Alors que le que le Schéma de Cohérence Territoriale (SCOT) de Cergy-Pontoise prévoit la création d’un pont sur l’Oise entre Auvers-sur-Oise et Saint-Ouen-l’Aumône, le Conseil général s’est montré réservé sur ce sujet lors de sa dernière séance. Un soutien qui encourage les opposants auversois au pont à demander l’abandon du projet.

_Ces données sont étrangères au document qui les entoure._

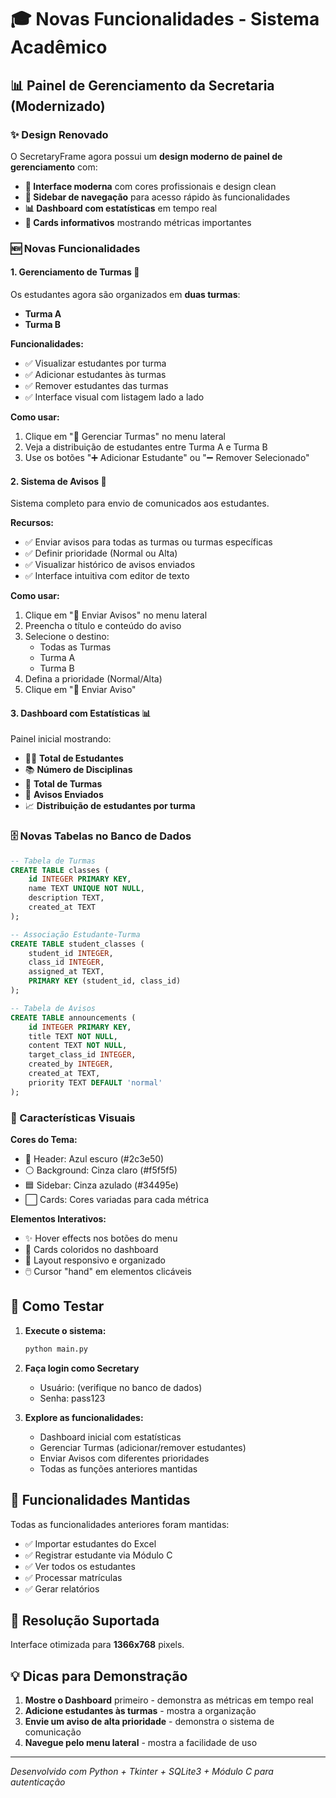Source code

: # 🎓 Novas Funcionalidades - Sistema Acadêmico

## 📊 Painel de Gerenciamento da Secretaria (Modernizado)

### ✨ Design Renovado

O SecretaryFrame agora possui um **design moderno de painel de gerenciamento** com:

- **🎨 Interface moderna** com cores profissionais e design clean
- **📱 Sidebar de navegação** para acesso rápido às funcionalidades
- **📊 Dashboard com estatísticas** em tempo real
- **🎯 Cards informativos** mostrando métricas importantes

### 🆕 Novas Funcionalidades

#### 1. **Gerenciamento de Turmas** 👥

Os estudantes agora são organizados em **duas turmas**:
- **Turma A**
- **Turma B**

**Funcionalidades:**
- ✅ Visualizar estudantes por turma
- ✅ Adicionar estudantes às turmas
- ✅ Remover estudantes das turmas
- ✅ Interface visual com listagem lado a lado

**Como usar:**
1. Clique em "👥 Gerenciar Turmas" no menu lateral
2. Veja a distribuição de estudantes entre Turma A e Turma B
3. Use os botões "➕ Adicionar Estudante" ou "➖ Remover Selecionado"

#### 2. **Sistema de Avisos** 📢

Sistema completo para envio de comunicados aos estudantes.

**Recursos:**
- ✅ Enviar avisos para todas as turmas ou turmas específicas
- ✅ Definir prioridade (Normal ou Alta)
- ✅ Visualizar histórico de avisos enviados
- ✅ Interface intuitiva com editor de texto

**Como usar:**
1. Clique em "📢 Enviar Avisos" no menu lateral
2. Preencha o título e conteúdo do aviso
3. Selecione o destino:
   - Todas as Turmas
   - Turma A
   - Turma B
4. Defina a prioridade (Normal/Alta)
5. Clique em "📢 Enviar Aviso"

#### 3. **Dashboard com Estatísticas** 📊

Painel inicial mostrando:
- 👨‍🎓 **Total de Estudantes**
- 📚 **Número de Disciplinas**
- 🎯 **Total de Turmas**
- 📢 **Avisos Enviados**
- 📈 **Distribuição de estudantes por turma**

### 🗄️ Novas Tabelas no Banco de Dados

```sql
-- Tabela de Turmas
CREATE TABLE classes (
    id INTEGER PRIMARY KEY,
    name TEXT UNIQUE NOT NULL,
    description TEXT,
    created_at TEXT
);

-- Associação Estudante-Turma
CREATE TABLE student_classes (
    student_id INTEGER,
    class_id INTEGER,
    assigned_at TEXT,
    PRIMARY KEY (student_id, class_id)
);

-- Tabela de Avisos
CREATE TABLE announcements (
    id INTEGER PRIMARY KEY,
    title TEXT NOT NULL,
    content TEXT NOT NULL,
    target_class_id INTEGER,
    created_by INTEGER,
    created_at TEXT,
    priority TEXT DEFAULT 'normal'
);
```

### 🎨 Características Visuais

**Cores do Tema:**
- 🔵 Header: Azul escuro (#2c3e50)
- ⚪ Background: Cinza claro (#f5f5f5)
- 🟦 Sidebar: Cinza azulado (#34495e)
- ⬜ Cards: Cores variadas para cada métrica

**Elementos Interativos:**
- ✨ Hover effects nos botões do menu
- 🎯 Cards coloridos no dashboard
- 📱 Layout responsivo e organizado
- 🖱️ Cursor "hand" em elementos clicáveis

## 🚀 Como Testar

1. **Execute o sistema:**
   ```bash
   python main.py
   ```

2. **Faça login como Secretary**
   - Usuário: (verifique no banco de dados)
   - Senha: pass123

3. **Explore as funcionalidades:**
   - Dashboard inicial com estatísticas
   - Gerenciar Turmas (adicionar/remover estudantes)
   - Enviar Avisos com diferentes prioridades
   - Todas as funções anteriores mantidas

## 📝 Funcionalidades Mantidas

Todas as funcionalidades anteriores foram mantidas:
- ✅ Importar estudantes do Excel
- ✅ Registrar estudante via Módulo C
- ✅ Ver todos os estudantes
- ✅ Processar matrículas
- ✅ Gerar relatórios

## 🎯 Resolução Suportada

Interface otimizada para **1366x768** pixels.

## 💡 Dicas para Demonstração

1. **Mostre o Dashboard** primeiro - demonstra as métricas em tempo real
2. **Adicione estudantes às turmas** - mostra a organização
3. **Envie um aviso de alta prioridade** - demonstra o sistema de comunicação
4. **Navegue pelo menu lateral** - mostra a facilidade de uso

---

*Desenvolvido com Python + Tkinter + SQLite3 + Módulo C para autenticação*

« Le contre-feu politique s’organise mais rien n’est réglé pour autant ». Ces propos de l’élue d’Auvers-sur-Oise, Claire Houbert, résument bien l’état d’esprit qui entoure la construction d’un pont sur l’Oise entre Auvers-sur-Oise et Saint-Ouen-l’Aumône. Pourtant, la présidente du groupe « alternative citoyenne » aurait toutes les raisons d’être optimiste. Prévu dans le cadre du SCOT Cergy – Pontoise, l’ouvrage d’art est loin de faire l’unanimité. Déjà critiqué à Auvers-sur-Oise par plusieurs élus et associations, le projet s’est heurté à la réserve du Conseil général lors de la dernière séance plénière du 20 mai. « Cette réserve est très importante pour notre commune : elle signifie que l’ensemble de la représentation départementale se positionne contre le projet de pont » explique Claire Houbert. Quelques élus n’ont pas hésité à remettre clairement en cause la construction du pont à l’image de Gérard Seimbille, premier adjoint au maire de Pontoise, qui s’oppose au cofinancement d’une étude d’un montant de 500 000 euros en grande partie « imposée par la région » et dont le département devrait assumer la moitié.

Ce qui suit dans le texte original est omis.